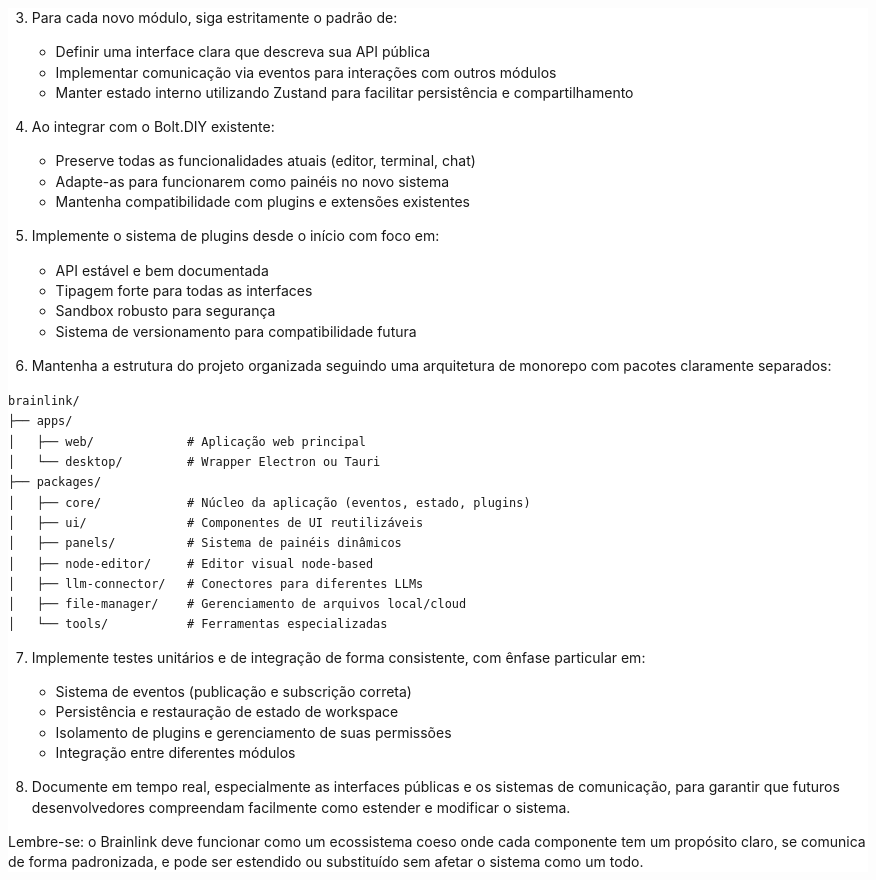 3. Para cada novo módulo, siga estritamente o padrão de:
   - Definir uma interface clara que descreva sua API pública
   - Implementar comunicação via eventos para interações com outros módulos
   - Manter estado interno utilizando Zustand para facilitar persistência e compartilhamento

4. Ao integrar com o Bolt.DIY existente:
   - Preserve todas as funcionalidades atuais (editor, terminal, chat)
   - Adapte-as para funcionarem como painéis no novo sistema
   - Mantenha compatibilidade com plugins e extensões existentes

5. Implemente o sistema de plugins desde o início com foco em:
   - API estável e bem documentada
   - Tipagem forte para todas as interfaces
   - Sandbox robusto para segurança
   - Sistema de versionamento para compatibilidade futura

6. Mantenha a estrutura do projeto organizada seguindo uma arquitetura de monorepo com pacotes claramente separados:

```
brainlink/
├── apps/
│   ├── web/             # Aplicação web principal
│   └── desktop/         # Wrapper Electron ou Tauri
├── packages/
│   ├── core/            # Núcleo da aplicação (eventos, estado, plugins)
│   ├── ui/              # Componentes de UI reutilizáveis
│   ├── panels/          # Sistema de painéis dinâmicos
│   ├── node-editor/     # Editor visual node-based
│   ├── llm-connector/   # Conectores para diferentes LLMs
│   ├── file-manager/    # Gerenciamento de arquivos local/cloud
│   └── tools/           # Ferramentas especializadas
```

7. Implemente testes unitários e de integração de forma consistente, com ênfase particular em:
   - Sistema de eventos (publicação e subscrição correta)
   - Persistência e restauração de estado de workspace
   - Isolamento de plugins e gerenciamento de suas permissões
   - Integração entre diferentes módulos

8. Documente em tempo real, especialmente as interfaces públicas e os sistemas de comunicação, para garantir que futuros desenvolvedores compreendam facilmente como estender e modificar o sistema.

Lembre-se: o Brainlink deve funcionar como um ecossistema coeso onde cada componente tem um propósito claro, se comunica de forma padronizada, e pode ser estendido ou substituído sem afetar o sistema como um todo.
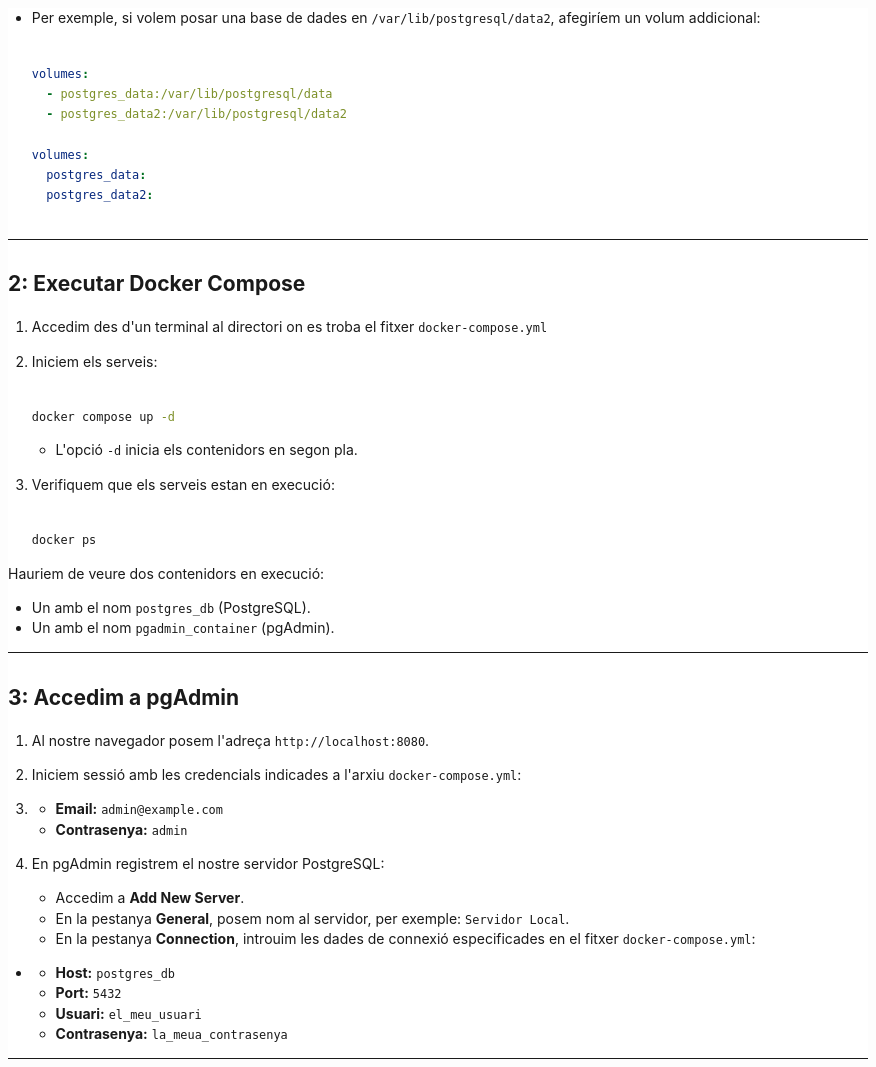    - Per exemple, si volem posar una base de dades en `/var/lib/postgresql/data2`, afegiríem un volum addicional:
  
     ```yaml

     volumes:
       - postgres_data:/var/lib/postgresql/data
       - postgres_data2:/var/lib/postgresql/data2

     volumes:
       postgres_data:
       postgres_data2:
       
     ```

---

## **2: Executar Docker Compose**

1. Accedim des d'un terminal al directori on es troba el fitxer `docker-compose.yml` 
2. Iniciem els serveis:

   ```bash

   docker compose up -d
   ```
   - L'opció `-d` inicia els contenidors en segon pla.

3. Verifiquem que els serveis estan en execució:
   
   ```bash

   docker ps
   ```

Hauriem de veure dos contenidors en execució:
- Un amb el nom `postgres_db` (PostgreSQL).
- Un amb el nom `pgadmin_container` (pgAdmin).

---

## **3: Accedim a pgAdmin**

1. Al nostre navegador posem l'adreça `http://localhost:8080`.
   
2. Iniciem sessió amb les credencials indicades a l'arxiu `docker-compose.yml`:
3. 
   - **Email:** `admin@example.com`
   - **Contrasenya:** `admin`

4. En pgAdmin registrem el nostre servidor PostgreSQL:
   - Accedim a  **Add New Server**.
   - En la pestanya **General**, posem nom al servidor, per exemple: `Servidor Local`.
   - En la pestanya **Connection**, introuim les dades de connexió especificades en el fitxer `docker-compose.yml`:
- 
     - **Host:** `postgres_db`
     - **Port:** `5432`
     - **Usuari:** `el_meu_usuari`
     - **Contrasenya:** `la_meua_contrasenya`

---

______________________________

__What to work on__
Could you set down verbatim the lines from the beginning of the entries above through the line containing "- Adapte-as para", both included, leaving out the pictures?

__Solution to the problem__
 3. Para cada novo módulo, siga estritamente o padrão de:
   - Definir uma interface clara que descreva sua API pública
   - Implementar comunicação via eventos para interações com outros módulos
   - Manter estado interno utilizando Zustand para facilitar persistência e compartilhamento

4. Ao integrar com o Bolt.DIY existente:
   - Preserve todas as funcionalidades atuais (editor, terminal, chat)
   - Adapte-as para funcionarem como painéis no novo sistema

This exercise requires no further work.